Literary Buffistas 3: Don't Parse the Blurb, Dear.

There's more to life than watching Buffy the Vampire Slayer! No. Really, there is! Honestly! Here's a place for Buffistas to come and discuss what it is they're reading, their favorite authors and poets. "Geez. Crack a book sometime."


Toddson - Nov 30, 2010 9:19:39 am PST #13031 of 28279
Friends don't let friends read "Atlas Shrugged"

I've forced myself to take a break between books 2 and 3 ... besides, I decided Mockingjay wasn't something I wanted to read over Thanksgiving.


Jesse - Nov 30, 2010 9:21:23 am PST #13032 of 28279
Sometimes I trip on how happy we could be.

Oh! So I was complaining about the Girl Who Kicked The Hornet's Next the other day (in Natter, I guess), and the good news is, 100+ pages in, stuff finally started happening. But not before several different history lessons!


lisah - Nov 30, 2010 11:50:49 am PST #13033 of 28279
Punishingly Intricate

So I was complaining about the Girl Who Kicked The Hornet's Next the other day (in Natter, I guess), and the good news is, 100+ pages in, stuff finally started happening. But not before several different history lessons!

Man, did he ever need an editor with a firmer hand. So much extra blah blah blah in those books.


DavidS - Nov 30, 2010 11:57:05 am PST #13034 of 28279
"Look, son, if it's good enough for Shirley Bassey, it's good enough for you."
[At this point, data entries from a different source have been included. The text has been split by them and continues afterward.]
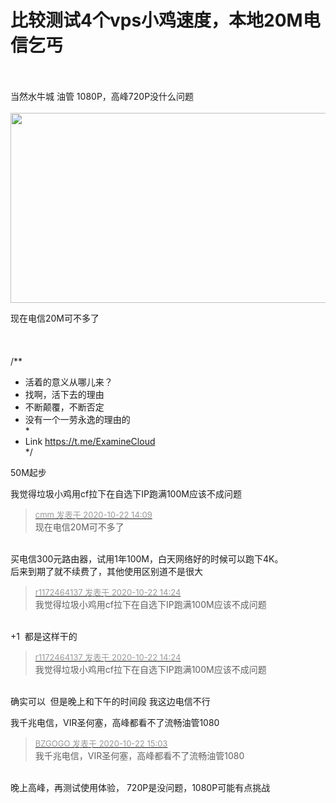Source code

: # 比较测试4个vps小鸡速度，本地20M电信乞丐


<img id="aimg_JQvYu" onclick="zoom(this, this.src, 0, 0, 0)" class="zoom" src="https://i.loli.net/2020/10/22/R9YpAPSlro8Ufv4.png" onmouseover="img_onmouseoverfunc(this)" onload="thumbImg(this)" border="0" alt="" /><br />
<br />
<br />
当然水牛城 油管 1080P，高峰720P没什么问题<br />
<br />
<img id="aimg_Suchz" onclick="zoom(this, this.src, 0, 0, 0)" class="zoom" width="600" height="304" src="https://i.loli.net/2020/10/22/Qy6lDs7Li15awE2.jpg" onmouseover="img_onmouseoverfunc(this)" onclick="zoom(this)" style="cursor:pointer" border="0" alt="" />

现在电信20M可不多了<br />
<br />
<br />
<br />
/**<br />
 * 活着的意义从哪儿来？<br />
 * 找啊，活下去的理由<br />
 * 不断颠覆，不断否定<br />
 * 没有一个一劳永逸的理由的<br />
 *<br />
 * Link https://t.me/ExamineCloud<br />
 */

50M起步

我觉得垃圾小鸡用cf拉下在自选下IP跑满100M应该不成问题

<div class="quote"><blockquote><font size="2"><a href="https://www.hostloc.com/forum.php?mod=redirect&amp;goto=findpost&amp;pid=9335749&amp;ptid=757127" target="_blank"><font color="#999999">cmm 发表于 2020-10-22 14:09</font></a></font><br />
现在电信20M可不多了</blockquote></div><br />
买电信300元路由器，试用1年100M，白天网络好的时候可以跑下4K。<br />
后来到期了就不续费了，其他使用区别道不是很大

<div class="quote"><blockquote><font size="2"><a href="https://www.hostloc.com/forum.php?mod=redirect&amp;goto=findpost&amp;pid=9335835&amp;ptid=757127" target="_blank"><font color="#999999">r1172464137 发表于 2020-10-22 14:24</font></a></font><br />
我觉得垃圾小鸡用cf拉下在自选下IP跑满100M应该不成问题</blockquote></div><br />
+1&nbsp;&nbsp;都是这样干的

<div class="quote"><blockquote><font size="2"><a href="https://www.hostloc.com/forum.php?mod=redirect&amp;goto=findpost&amp;pid=9335835&amp;ptid=757127" target="_blank"><font color="#999999">r1172464137 发表于 2020-10-22 14:24</font></a></font><br />
我觉得垃圾小鸡用cf拉下在自选下IP跑满100M应该不成问题</blockquote></div><br />
确实可以&nbsp;&nbsp;但是晚上和下午的时间段 我这边电信不行&nbsp; &nbsp;

我千兆电信，VIR圣何塞，高峰都看不了流畅油管1080<img id="aimg_PbShP" onclick="zoom(this, this.src, 0, 0, 0)" class="zoom" src="https://cdn.jsdelivr.net/gh/hishis/forum-master/public/images/patch.gif" onmouseover="img_onmouseoverfunc(this)" onload="thumbImg(this)" border="0" alt="" />

<div class="quote"><blockquote><font size="2"><a href="https://www.hostloc.com/forum.php?mod=redirect&amp;goto=findpost&amp;pid=9336098&amp;ptid=757127" target="_blank"><font color="#999999">BZGOGO 发表于 2020-10-22 15:03</font></a></font><br />
我千兆电信，VIR圣何塞，高峰都看不了流畅油管1080</blockquote></div><br />
晚上高峰，再测试使用体验， 720P是没问题，1080P可能有点挑战

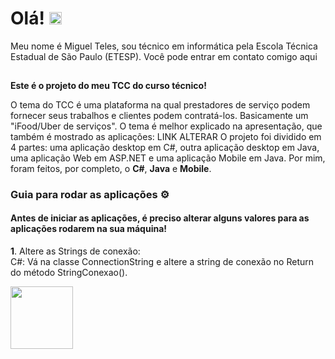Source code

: # Olá! <img src="https://static.skaip.org/img/emoticons/180x180/f6fcff/hi.gif" width="20px">

Meu nome é Miguel Teles, sou técnico em informática pela Escola Técnica Estadual de São Paulo (ETESP). Você pode entrar em contato comigo aqui <a href="https://www.linkedin.com/in/miguel-teles-6a9b161b0/"> <img src="https://image.flaticon.com/icons/png/512/174/174857.png" width="15"> </a>

<b>Este é o projeto do meu TCC do curso técnico!</b>

O tema do TCC é uma plataforma na qual prestadores de serviço podem fornecer seus trabalhos e clientes podem contratá-los. Basicamente um "iFood/Uber de serviços". O tema é melhor explicado na apresentação, que também é mostrado as aplicações: LINK ALTERAR
O projeto foi dividido em 4 partes: uma aplicação desktop em C#, outra aplicação desktop em Java, uma aplicação Web em ASP.NET e uma aplicação Mobile em Java. Por mim, foram feitos, por completo, o <strong>C#</strong>, <strong>Java</strong> e <strong>Mobile</strong>. 

<h3>Guia para rodar as aplicações ⚙</h3>

<h4>Antes de iniciar as aplicações, é preciso alterar alguns valores para as aplicações rodarem na
sua máquina!</h4>

<b>1</b>. Altere as Strings de conexão: <br/>
C#: Vá na classe ConnectionString e altere a string de conexão no Return do método
StringConexao().

<img src="https://i.imgur.com/cvz3Cki.png" width="100px">


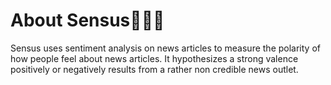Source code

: # About Sensus📰🌿🌱
Sensus uses sentiment analysis on news articles to measure the polarity of how people feel about news articles. It hypothesizes a strong valence positively or negatively results from a rather non credible news outlet.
Man, did he ever need an editor with a firmer hand.

He was dead before they were published so he wasn't really there to work on edits. I think they just took a flier and decided to run them as is.

Though he was very stubborn, and a long time established journalist so he might've resisted changes anyway.


lisah - Nov 30, 2010 12:07:51 pm PST #13035 of 28279
Punishingly Intricate

Though he was very stubborn, and a long time established journalist so he might've resisted changes anyway.

Yeah, I think this would probably have been the case.


erin_obscure - Dec 01, 2010 7:04:09 am PST #13036 of 28279
Occasionally I’m callous and strange

Excitement! I might be getting an e-reader for the winter holidays...i've been doing some research and am totally leaning towards the nook since my library supports it and i *heart* my library. Has anyone used the sharing feature?


§ ita § - Dec 01, 2010 1:00:45 pm PST #13037 of 28279
Well not canonically, no, but this is transformative fiction.

A Fire Upon The Deep getting a sequel. A year from now. I don't want to know this far in advance!

Erin, do you mean the lending feature? Yes, indeedy. That's how I read Mockingbird, and I've lent as well. Which reminds me--I need to send tiggy my contact info, once I remember which email I'm set up with.


-t - Dec 01, 2010 1:06:47 pm PST #13038 of 28279
I am a woman of various inclinations and only some of the time are they to burn everything down in frustration

October's less than a year from now! But still too long.

I always think of A Deepness in the Sky as being a sequel to A Fire Upon the Deep. I don't know why, it clearly isn't, but it fits into that space in my head, somehow.


hippocampus - Dec 01, 2010 3:37:18 pm PST #13039 of 28279
not your mom's socks.

I always think of A Deepness in the Sky as being a sequel to A Fire Upon the Deep. I don't know why, it clearly isn't, but it fits into that space in my head, somehow.

I am -t in this matter.


erin_obscure - Dec 01, 2010 3:46:03 pm PST #13040 of 28279
Occasionally I’m callous and strange

ita- yes indeedy, the lending feature. you you have to be within a certain range like with pda's or anywhere with wifi connectivity?